リラリが体を捻り、義手で刃を受け止めて弾き返す。
「すげぇ……!」
タイチが高台から索敵を続け、ユウロが敵の配置を叫ぶ。
「右後方、回り込んでます!」
「ナナミ! ミミミ!」
「任せなさい!」
ナナミのハンマーがうなりを上げ、ミミミが小さなシールドでナナミを守る。
その様子に敵の前衛が動揺する。
ハイネはその隙を見逃さなかった。
「リラリ、行くぞ!」
「はい、ハイネ様!」
二人は息を合わせ、一気に前へと踏み込む。
ハイネの剣が敵の脚部を斬り裂き、リラリのブレードがコアを貫いた。
「やった!」
観客席からどよめきが広がる。
第一試合、ハイネたちのチームは着実に優位を取っていった――。
敵の陣形が崩れた瞬間、ナイアの声が響く。
「今だ! 一気に押し込め!」
レントとガルドが最前線を切り開く。
大剣が横薙ぎに振り抜かれ、敵のシールドごと弾き飛ばす。
ガルドの巨体が突進し、二機まとめて壁に叩きつけた。
「ガルド、やるじゃないか!」
「フン……当然だ。」
高台ではタイチが素早く位置を変え、ユウロが羽を散らすように光を放つ。
「左奥、隠れてる一機を見つけた! 座標送る!」
「了解!」
ナナミがミミミを連れて疾走し、敵の死角に潜むバイオロイドを強烈なハンマーで粉砕する。
ミミミはその間、盾を広げてナナミを守り切った。
「さすがだね、ナナミ!」
「ミミミのおかげよ!」
「……ナナミさんこそ……!」
前線では、ハイネとリラリが息を合わせて戦っていた。
「右の奴、こっちで受ける!」
「左は任せてください!」
リラリのブレードが火花を散らし、敵の関節を切り裂く。
ハイネは銃を連射し、動きを止めた敵のコアへと剣を突き立てた。
「やった……! リラリ、後ろ!」
「はいっ!」
振り返りざま、リラリは義手を盾に変形させ、飛びかかってきた敵の斬撃を受け止める。
その衝撃で土煙が立ち上がるが、リラリは踏ん張った。
「……ハイネ様を、守る……!」
「リラリ……!」
ハイネはその隙に敵の脚を切り払う。
連携が決まり、敵が瓦礫に倒れ込んだ。
残りの敵が一斉に退くのを見て、ナイアが笑みを浮かべる。
「これで決まりだな。勝利、いただき!」
アリーナに響き渡る歓声。
第一試合の勝利が告げられた。
ハイネは肩で息をしながらリラリに笑いかける。
「……やったな。
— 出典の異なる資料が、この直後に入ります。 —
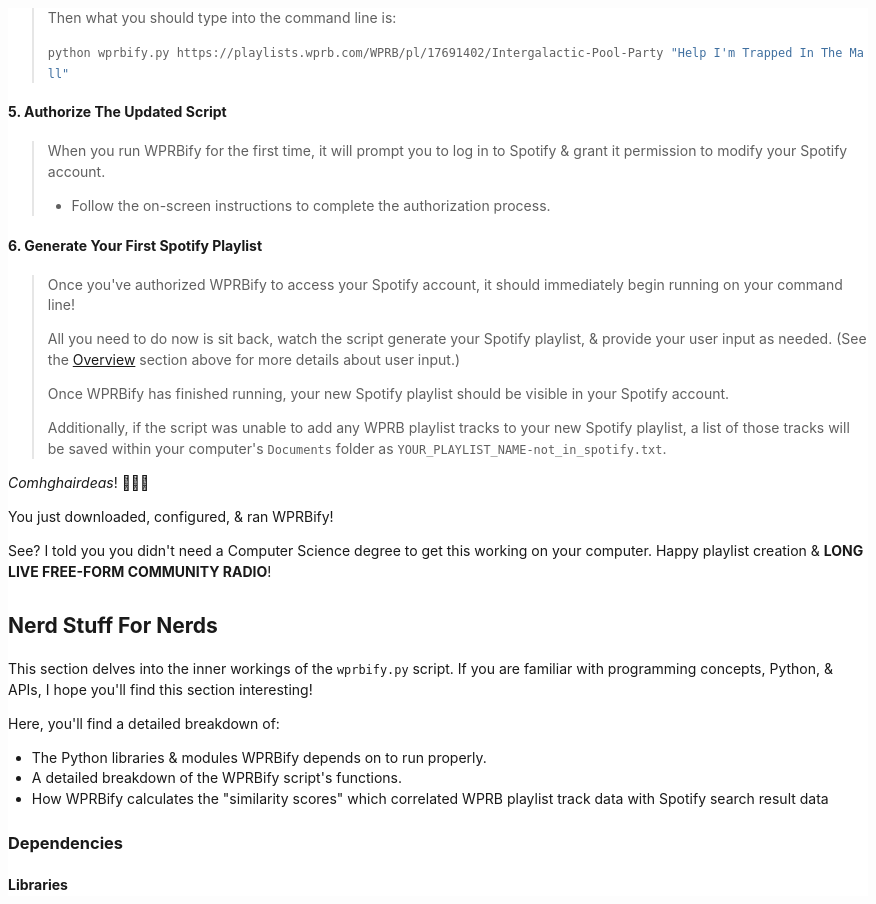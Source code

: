 >
> Then what you should type into the command line is: 
> 
> ```bash
> python wprbify.py https://playlists.wprb.com/WPRB/pl/17691402/Intergalactic-Pool-Party "Help I'm Trapped In The Mall"
> ```

####  5.  Authorize The Updated Script 

> When you run WPRBify for the first time, it will prompt you to log in to Spotify & grant it permission to modify your Spotify account. 
>
> - Follow the on-screen instructions to complete the authorization process.

#### 6.  Generate Your First Spotify Playlist

> Once you've authorized WPRBify to access your Spotify account, it should immediately begin running on your command line!  
> 
> All you need to do now is sit back, watch the script generate your Spotify playlist, & provide your user input as needed. (See the [Overview](#overview) section above for more details about user input.) 
>
> Once WPRBify has finished running, your new Spotify playlist should be visible in your Spotify account.  
> 
> Additionally, if the script was unable to add any WPRB playlist tracks to your new Spotify playlist, a list of those tracks will be saved within your computer's `Documents` folder as `YOUR_PLAYLIST_NAME-not_in_spotify.txt`. 

_Comhghairdeas_!  🎉🎉🎉

You just downloaded, configured, & ran WPRBify!  

See?  I told you you didn't need a Computer Science degree to get this working on your computer.  Happy playlist creation & **LONG LIVE FREE-FORM COMMUNITY RADIO**!


## Nerd Stuff For Nerds

This section delves into the inner workings of the `wprbify.py` script. If you are familiar with programming concepts, Python, & APIs, I hope you'll find this section interesting!

Here, you'll find a detailed breakdown of:

- The Python libraries & modules WPRBify depends on to run properly.
- A detailed breakdown of the WPRBify script's functions. 
- How WPRBify calculates the "similarity scores" which correlated WPRB playlist track data with Spotify search result data

### Dependencies 

#### Libraries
」
「はい……ハイネ様のおかげです。」
レントが大剣を担ぎ、ナナミがミミミの頭を撫でる。
タイチはユウロを肩に乗せて笑った。
「チームって、いいもんだな!」
「そうだな……」
だがその瞬間、観客席の最上段で、ひときわ冷たい視線が彼らを見下ろしていた。
――サイトと、その隣に立つバイト。
「へぇ……ちょっとはやるじゃないか。もっと面白くしてくれよ?」
サイトが呟き、口元を吊り上げる。
その笑顔は、嵐の前触れのように不気味だった。
勝利の余韻に浸るハイネたち。
その未来に、次なる激戦の影がゆっくりと忍び寄っていた。